5824 samples + 6272 samples = 12096 samples

I am incrementing the byte array using this code:

public static byte[] byteIncrement(byte[] array) {
    byte[] r = array.clone();
    for ( int i = array.length - 1; i >= 0; i-- ) { // LSB to MSB
        byte x = array[ i ];
        if ( x == -1 )
            continue;
        r[ i ] = (byte) (x + 1);
        Arrays.fill( r, i + 1, array.length, (byte) 0 );
        return r;
    }
    throw new IllegalArgumentException( Arrays.toString( array ) );
}

For example when I increment this byte array 5284 times I get value given above of 5824 samples:

 byte[] array = {(byte) (0), (byte) (0), (byte) (0), (byte) (0), (byte) (0), (byte) (0), (byte) (0), (byte) (0)};
 byte[] incrementedarray = byteIncrement(array);
 for(int k=1;k<=5823;k++) { // 5824 samples for 1st page
        incrementedarray = byteIncrement(incrementedarray);
 }

So my question is, how to add such 8 byte (64 bit) numbers in the manner described above. I am using byte arrays because the granule position in an OGG audio bit stream is stored in this way. I am trying to combine two bit streams for which I have to do such addition.

Answer 1

Your code makes no sense whatsoever.

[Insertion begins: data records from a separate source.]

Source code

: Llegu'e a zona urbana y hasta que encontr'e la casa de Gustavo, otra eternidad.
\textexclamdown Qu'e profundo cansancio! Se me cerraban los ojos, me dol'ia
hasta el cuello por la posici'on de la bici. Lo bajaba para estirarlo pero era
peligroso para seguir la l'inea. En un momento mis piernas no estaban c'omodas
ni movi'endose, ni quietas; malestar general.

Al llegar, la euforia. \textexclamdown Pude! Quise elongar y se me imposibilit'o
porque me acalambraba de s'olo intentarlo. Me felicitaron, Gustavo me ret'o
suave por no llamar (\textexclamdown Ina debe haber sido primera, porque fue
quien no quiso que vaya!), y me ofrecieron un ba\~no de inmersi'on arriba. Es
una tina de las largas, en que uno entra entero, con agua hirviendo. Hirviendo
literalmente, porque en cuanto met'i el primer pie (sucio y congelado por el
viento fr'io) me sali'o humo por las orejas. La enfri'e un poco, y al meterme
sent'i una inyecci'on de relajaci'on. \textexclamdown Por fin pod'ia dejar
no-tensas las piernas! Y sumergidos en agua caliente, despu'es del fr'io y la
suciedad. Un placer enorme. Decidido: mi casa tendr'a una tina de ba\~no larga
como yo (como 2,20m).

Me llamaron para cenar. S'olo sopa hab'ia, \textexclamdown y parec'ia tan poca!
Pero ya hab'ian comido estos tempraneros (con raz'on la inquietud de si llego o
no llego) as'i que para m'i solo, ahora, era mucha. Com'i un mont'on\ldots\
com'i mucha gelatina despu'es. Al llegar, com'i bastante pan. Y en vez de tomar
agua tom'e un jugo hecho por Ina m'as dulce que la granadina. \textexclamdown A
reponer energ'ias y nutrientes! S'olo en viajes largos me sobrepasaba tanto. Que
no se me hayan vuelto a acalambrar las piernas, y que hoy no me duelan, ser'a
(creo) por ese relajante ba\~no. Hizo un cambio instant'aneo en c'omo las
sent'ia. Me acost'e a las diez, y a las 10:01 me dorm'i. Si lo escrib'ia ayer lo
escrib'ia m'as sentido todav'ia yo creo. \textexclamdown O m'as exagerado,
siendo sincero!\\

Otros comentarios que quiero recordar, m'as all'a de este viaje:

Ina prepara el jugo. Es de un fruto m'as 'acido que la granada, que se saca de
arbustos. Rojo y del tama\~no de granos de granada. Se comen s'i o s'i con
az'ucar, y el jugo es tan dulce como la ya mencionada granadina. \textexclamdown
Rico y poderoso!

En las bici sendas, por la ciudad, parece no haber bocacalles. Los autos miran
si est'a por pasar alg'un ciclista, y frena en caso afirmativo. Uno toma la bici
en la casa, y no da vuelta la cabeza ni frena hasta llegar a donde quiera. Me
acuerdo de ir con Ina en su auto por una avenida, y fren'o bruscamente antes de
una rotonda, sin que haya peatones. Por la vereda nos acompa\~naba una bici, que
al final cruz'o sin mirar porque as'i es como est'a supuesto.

If you must do it longhand, you need to deal with the carry:

public static byte[] byteIncrement(byte[] array) {
    byte[] r = array.clone();
    int carry = 1; // as we are incrementing
    for ( int i = array.length - 1; i >= 0; i-- ) { // LSB to MSB
        int sum = (array[i] & 0xff)+carry;
        r[i] = (byte) sum;
        carry = sum >>> 8;
    }
    return r;
}

If you want to add two of these byte arrays together:

public static byte[] add(byte[] array1, byte[] array2) {
    byte[] r = new byte[array1.length]; // assuming both arrays are same length
    int carry = 0;
    for ( int i = array.length - 1; i >= 0; i-- ) { // LSB to MSB
        int sum = (array1[i] & 0xff)+(array2[i] & 0xff)+carry;
        r[i] = (byte) sum;
        carry = sum >>> 8;
    }
    return r;
}

Errors & omissions excepted.

Answer 2

You can use BigInteger to handle the math:

public static byte[] add(byte[] arr1, byte[] arr2) {
    return new BigInteger(arr1).add(new BigInteger(arr2)).toByteArray();
}

If the result needs to be a specific size, you can copy it to a new array with the target size:

private static byte[] leftPad(byte[] arr, int size) {
    if (arr.length < size) {
        byte[] padded = new byte[size];
        System.arraycopy(arr, 0, padded, size - arr.length, arr.length);
        return padded;
    }
    return arr;
}